__What the task requires__:
Find every line with the string "above" in the material below and copy it.

__Record extracts__:
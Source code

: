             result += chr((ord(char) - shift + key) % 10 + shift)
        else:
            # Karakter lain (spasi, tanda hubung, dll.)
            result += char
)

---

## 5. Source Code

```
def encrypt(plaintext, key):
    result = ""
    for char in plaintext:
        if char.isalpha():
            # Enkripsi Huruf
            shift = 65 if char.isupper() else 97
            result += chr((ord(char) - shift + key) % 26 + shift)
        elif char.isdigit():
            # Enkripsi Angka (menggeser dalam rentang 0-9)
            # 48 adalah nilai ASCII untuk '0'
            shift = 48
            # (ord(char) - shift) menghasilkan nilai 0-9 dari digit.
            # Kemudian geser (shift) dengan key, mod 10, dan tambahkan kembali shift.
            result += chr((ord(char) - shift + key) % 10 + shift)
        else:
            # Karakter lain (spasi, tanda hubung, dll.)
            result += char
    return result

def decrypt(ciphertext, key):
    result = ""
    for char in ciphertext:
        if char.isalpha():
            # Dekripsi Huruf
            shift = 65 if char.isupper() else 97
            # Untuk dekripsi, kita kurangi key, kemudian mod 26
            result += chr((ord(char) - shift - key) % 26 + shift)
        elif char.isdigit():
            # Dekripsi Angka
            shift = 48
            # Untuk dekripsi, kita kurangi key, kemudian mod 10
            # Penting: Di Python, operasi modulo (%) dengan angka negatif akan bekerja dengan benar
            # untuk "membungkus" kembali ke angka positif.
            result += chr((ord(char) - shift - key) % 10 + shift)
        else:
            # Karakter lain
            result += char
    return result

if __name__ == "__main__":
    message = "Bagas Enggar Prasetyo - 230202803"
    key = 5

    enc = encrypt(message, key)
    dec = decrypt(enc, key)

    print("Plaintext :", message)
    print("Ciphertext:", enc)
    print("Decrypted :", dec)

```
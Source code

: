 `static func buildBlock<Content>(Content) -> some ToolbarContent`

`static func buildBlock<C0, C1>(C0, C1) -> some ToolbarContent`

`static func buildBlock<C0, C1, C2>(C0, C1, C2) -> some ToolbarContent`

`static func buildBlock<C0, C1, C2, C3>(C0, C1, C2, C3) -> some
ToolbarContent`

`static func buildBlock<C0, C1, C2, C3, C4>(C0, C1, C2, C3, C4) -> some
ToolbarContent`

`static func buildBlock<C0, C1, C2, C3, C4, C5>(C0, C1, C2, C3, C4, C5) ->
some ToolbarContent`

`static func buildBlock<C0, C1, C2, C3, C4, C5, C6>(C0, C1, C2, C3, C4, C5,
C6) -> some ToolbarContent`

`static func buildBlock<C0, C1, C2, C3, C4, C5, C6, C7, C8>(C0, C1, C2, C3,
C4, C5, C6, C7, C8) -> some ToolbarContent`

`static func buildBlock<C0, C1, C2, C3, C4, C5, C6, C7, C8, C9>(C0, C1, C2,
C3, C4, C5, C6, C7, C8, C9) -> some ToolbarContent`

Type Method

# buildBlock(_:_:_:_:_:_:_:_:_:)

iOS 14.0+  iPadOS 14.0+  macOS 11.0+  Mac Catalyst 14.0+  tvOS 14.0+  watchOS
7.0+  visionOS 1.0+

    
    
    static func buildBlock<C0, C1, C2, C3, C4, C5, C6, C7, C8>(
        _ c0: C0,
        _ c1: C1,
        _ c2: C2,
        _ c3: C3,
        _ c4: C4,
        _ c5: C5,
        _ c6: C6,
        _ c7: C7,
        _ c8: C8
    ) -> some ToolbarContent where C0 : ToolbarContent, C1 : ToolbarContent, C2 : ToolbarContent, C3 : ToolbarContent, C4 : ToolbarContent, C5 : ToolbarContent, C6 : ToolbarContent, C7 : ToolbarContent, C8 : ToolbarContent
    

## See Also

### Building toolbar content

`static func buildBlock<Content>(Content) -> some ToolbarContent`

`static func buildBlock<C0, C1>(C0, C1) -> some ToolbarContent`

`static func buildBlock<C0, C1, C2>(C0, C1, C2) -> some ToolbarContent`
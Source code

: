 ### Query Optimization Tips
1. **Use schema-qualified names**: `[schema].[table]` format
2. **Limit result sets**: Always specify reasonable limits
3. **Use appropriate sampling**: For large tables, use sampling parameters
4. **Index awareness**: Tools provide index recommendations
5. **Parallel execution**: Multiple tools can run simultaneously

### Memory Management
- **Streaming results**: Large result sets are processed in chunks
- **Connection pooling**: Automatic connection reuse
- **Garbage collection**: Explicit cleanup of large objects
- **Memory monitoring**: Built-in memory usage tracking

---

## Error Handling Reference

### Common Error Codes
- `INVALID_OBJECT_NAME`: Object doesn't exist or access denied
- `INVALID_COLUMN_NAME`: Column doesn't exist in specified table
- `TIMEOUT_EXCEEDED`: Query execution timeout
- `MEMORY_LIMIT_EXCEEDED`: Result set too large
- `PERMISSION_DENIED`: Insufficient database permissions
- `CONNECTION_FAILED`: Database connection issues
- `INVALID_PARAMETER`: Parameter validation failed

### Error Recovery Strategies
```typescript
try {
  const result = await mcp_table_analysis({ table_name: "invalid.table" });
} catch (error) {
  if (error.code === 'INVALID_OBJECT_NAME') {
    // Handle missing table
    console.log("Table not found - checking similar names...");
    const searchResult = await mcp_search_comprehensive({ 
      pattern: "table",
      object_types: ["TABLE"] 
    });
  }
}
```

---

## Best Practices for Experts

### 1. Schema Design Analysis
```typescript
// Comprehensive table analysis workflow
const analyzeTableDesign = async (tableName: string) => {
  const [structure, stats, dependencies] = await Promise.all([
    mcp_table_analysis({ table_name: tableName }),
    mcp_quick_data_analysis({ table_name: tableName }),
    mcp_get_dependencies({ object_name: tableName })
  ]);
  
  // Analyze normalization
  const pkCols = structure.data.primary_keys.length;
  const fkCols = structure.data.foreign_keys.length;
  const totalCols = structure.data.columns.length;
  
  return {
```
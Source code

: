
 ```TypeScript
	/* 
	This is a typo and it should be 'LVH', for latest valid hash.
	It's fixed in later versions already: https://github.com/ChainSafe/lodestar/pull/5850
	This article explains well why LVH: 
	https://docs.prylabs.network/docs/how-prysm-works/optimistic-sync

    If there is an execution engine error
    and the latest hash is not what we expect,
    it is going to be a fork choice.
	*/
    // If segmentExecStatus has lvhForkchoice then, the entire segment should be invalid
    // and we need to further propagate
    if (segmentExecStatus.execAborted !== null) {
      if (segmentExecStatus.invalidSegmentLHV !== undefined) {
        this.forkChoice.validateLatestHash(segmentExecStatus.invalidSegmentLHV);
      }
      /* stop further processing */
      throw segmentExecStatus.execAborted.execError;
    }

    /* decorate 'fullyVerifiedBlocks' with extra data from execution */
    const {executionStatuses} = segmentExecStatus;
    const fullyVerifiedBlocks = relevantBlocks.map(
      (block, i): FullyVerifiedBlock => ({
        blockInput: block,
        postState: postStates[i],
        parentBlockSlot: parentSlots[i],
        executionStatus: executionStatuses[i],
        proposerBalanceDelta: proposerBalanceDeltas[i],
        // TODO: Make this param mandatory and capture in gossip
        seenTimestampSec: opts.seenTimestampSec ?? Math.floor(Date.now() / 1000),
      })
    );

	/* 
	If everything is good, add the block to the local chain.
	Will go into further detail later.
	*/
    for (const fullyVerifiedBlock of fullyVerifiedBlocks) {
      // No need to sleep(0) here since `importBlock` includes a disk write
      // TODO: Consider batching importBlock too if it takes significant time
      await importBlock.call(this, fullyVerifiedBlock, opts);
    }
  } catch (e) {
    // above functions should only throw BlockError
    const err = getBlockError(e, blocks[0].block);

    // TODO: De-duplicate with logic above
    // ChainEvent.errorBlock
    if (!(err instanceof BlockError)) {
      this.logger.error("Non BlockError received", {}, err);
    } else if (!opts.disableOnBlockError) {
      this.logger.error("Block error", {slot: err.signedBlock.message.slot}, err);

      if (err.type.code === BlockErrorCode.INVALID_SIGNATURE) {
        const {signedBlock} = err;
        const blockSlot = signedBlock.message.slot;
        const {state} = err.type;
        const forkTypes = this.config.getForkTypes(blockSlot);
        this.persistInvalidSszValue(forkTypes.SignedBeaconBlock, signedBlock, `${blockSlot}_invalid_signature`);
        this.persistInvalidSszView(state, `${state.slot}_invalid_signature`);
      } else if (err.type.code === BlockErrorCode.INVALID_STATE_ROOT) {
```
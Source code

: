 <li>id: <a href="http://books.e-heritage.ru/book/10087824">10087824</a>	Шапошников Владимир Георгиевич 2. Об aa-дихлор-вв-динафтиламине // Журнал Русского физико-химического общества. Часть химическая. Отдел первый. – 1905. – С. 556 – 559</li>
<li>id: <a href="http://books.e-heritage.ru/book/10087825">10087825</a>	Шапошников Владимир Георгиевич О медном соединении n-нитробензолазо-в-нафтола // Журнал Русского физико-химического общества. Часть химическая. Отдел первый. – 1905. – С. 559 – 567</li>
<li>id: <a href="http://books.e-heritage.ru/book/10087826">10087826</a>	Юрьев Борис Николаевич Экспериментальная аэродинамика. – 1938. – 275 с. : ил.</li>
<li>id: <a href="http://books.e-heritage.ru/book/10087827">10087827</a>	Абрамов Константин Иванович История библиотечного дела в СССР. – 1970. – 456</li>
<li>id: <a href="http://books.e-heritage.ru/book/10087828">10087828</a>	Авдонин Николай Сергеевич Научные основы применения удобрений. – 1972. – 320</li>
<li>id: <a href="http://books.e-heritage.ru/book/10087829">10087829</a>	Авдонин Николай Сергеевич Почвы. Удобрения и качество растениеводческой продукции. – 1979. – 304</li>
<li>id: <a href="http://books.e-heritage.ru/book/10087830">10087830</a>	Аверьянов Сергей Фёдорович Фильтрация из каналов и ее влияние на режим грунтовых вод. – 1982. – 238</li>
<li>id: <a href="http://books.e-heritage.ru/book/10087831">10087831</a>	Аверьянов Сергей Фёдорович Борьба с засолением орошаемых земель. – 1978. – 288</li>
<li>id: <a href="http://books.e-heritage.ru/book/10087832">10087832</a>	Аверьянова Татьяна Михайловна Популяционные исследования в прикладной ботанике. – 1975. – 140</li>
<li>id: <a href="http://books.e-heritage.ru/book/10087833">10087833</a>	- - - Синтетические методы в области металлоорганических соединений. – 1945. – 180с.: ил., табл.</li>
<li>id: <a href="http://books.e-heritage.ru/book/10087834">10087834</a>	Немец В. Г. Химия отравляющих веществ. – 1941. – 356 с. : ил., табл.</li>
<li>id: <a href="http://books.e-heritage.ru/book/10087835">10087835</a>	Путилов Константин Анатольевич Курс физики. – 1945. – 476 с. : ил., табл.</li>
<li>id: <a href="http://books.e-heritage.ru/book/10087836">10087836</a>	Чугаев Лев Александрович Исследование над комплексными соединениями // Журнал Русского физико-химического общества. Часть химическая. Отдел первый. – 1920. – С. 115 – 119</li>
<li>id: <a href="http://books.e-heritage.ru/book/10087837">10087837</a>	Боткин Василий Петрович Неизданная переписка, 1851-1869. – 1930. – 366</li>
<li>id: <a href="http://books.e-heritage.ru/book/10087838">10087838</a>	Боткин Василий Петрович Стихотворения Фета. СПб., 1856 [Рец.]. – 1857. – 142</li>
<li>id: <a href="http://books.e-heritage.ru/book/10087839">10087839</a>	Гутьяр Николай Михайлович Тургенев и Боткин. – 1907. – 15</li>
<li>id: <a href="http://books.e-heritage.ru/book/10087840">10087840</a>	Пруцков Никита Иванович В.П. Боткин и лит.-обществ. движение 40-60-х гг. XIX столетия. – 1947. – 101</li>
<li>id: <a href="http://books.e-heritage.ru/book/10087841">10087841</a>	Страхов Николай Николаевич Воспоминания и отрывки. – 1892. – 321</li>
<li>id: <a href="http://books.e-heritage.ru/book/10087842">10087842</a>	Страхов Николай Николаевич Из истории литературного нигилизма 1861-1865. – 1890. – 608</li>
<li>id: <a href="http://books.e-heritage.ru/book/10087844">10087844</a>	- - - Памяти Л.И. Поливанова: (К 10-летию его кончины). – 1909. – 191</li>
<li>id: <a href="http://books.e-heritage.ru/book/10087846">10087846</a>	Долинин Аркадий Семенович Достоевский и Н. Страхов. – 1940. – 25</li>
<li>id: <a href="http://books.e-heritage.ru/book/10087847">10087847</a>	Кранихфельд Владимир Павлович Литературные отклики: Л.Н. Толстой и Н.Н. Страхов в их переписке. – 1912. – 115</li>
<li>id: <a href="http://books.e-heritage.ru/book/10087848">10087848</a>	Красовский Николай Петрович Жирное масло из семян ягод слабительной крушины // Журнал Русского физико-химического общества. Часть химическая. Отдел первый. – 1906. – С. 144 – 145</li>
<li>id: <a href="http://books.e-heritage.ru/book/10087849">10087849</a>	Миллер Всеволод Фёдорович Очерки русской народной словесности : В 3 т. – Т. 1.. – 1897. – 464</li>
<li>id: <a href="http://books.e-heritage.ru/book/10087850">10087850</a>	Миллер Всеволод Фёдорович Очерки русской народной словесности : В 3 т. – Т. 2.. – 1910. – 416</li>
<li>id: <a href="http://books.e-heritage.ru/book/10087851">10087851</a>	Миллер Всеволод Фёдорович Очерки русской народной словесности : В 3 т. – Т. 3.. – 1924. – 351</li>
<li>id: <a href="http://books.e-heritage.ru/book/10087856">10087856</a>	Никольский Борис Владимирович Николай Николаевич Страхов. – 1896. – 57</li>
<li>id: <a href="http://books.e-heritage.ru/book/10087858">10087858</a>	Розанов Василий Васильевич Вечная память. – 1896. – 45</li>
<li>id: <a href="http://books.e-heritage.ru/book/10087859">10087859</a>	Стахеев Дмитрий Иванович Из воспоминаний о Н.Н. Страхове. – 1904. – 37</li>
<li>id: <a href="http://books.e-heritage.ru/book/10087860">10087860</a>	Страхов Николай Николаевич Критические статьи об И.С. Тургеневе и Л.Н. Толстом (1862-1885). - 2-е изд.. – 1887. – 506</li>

__Written response__:
    // above functions should only throw BlockError
    // TODO: De-duplicate with logic above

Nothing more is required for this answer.